# Required action
Look through the lines below; wherever the word "commits" appears, copy that line.

# Dataset entries
- - - - - - -
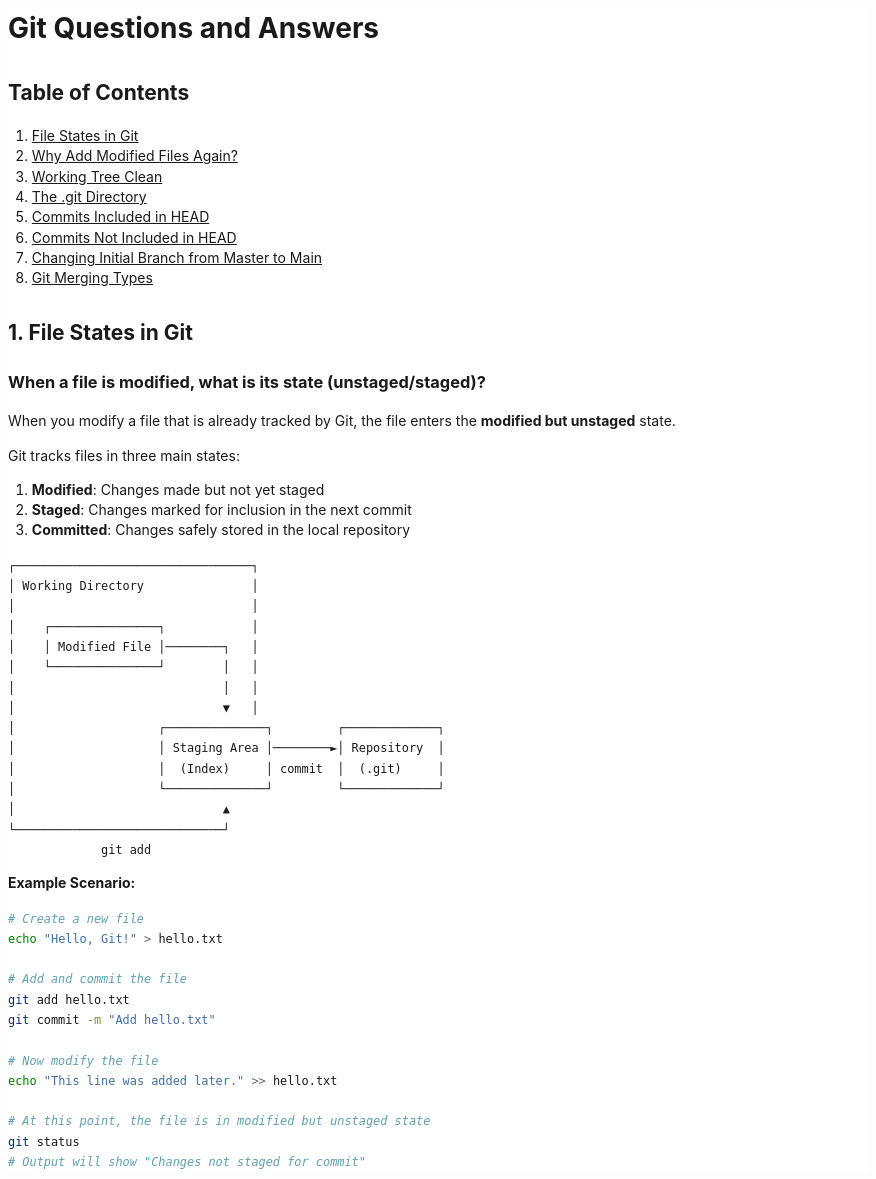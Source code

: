 # Git Questions and Answers

## Table of Contents
1. [File States in Git](#1-file-states-in-git)
2. [Why Add Modified Files Again?](#2-why-add-modified-files-again)
3. [Working Tree Clean](#3-working-tree-clean)
4. [The .git Directory](#4-the-git-directory)
5. [Commits Included in HEAD](#5-commits-included-in-head)
6. [Commits Not Included in HEAD](#6-commits-not-included-in-head)
7. [Changing Initial Branch from Master to Main](#7-changing-initial-branch-from-master-to-main)
8. [Git Merging Types](#8-git-merging-types)

## 1. File States in Git

### When a file is modified, what is its state (unstaged/staged)?

When you modify a file that is already tracked by Git, the file enters the **modified but unstaged** state. 

Git tracks files in three main states:
1. **Modified**: Changes made but not yet staged
2. **Staged**: Changes marked for inclusion in the next commit
3. **Committed**: Changes safely stored in the local repository

```
┌─────────────────────────────────┐
│ Working Directory               │
│                                 │
│    ┌───────────────┐            │
│    │ Modified File │────────┐   │
│    └───────────────┘        │   │
│                             │   │
│                             ▼   │
│                    ┌──────────────┐         ┌─────────────┐
│                    │ Staging Area │────────►│ Repository  │
│                    │  (Index)     │ commit  │  (.git)     │
│                    └──────────────┘         └─────────────┘
│                             ▲               
└─────────────────────────────┘               
             git add
```

**Example Scenario:**
```bash
# Create a new file
echo "Hello, Git!" > hello.txt

# Add and commit the file
git add hello.txt
git commit -m "Add hello.txt"

# Now modify the file
echo "This line was added later." >> hello.txt

# At this point, the file is in modified but unstaged state
git status
# Output will show "Changes not staged for commit"
```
- - - - - - -
# Reply to the task
5. [Commits Included in HEAD](#5-commits-included-in-head)
6. [Commits Not Included in HEAD](#6-commits-not-included-in-head)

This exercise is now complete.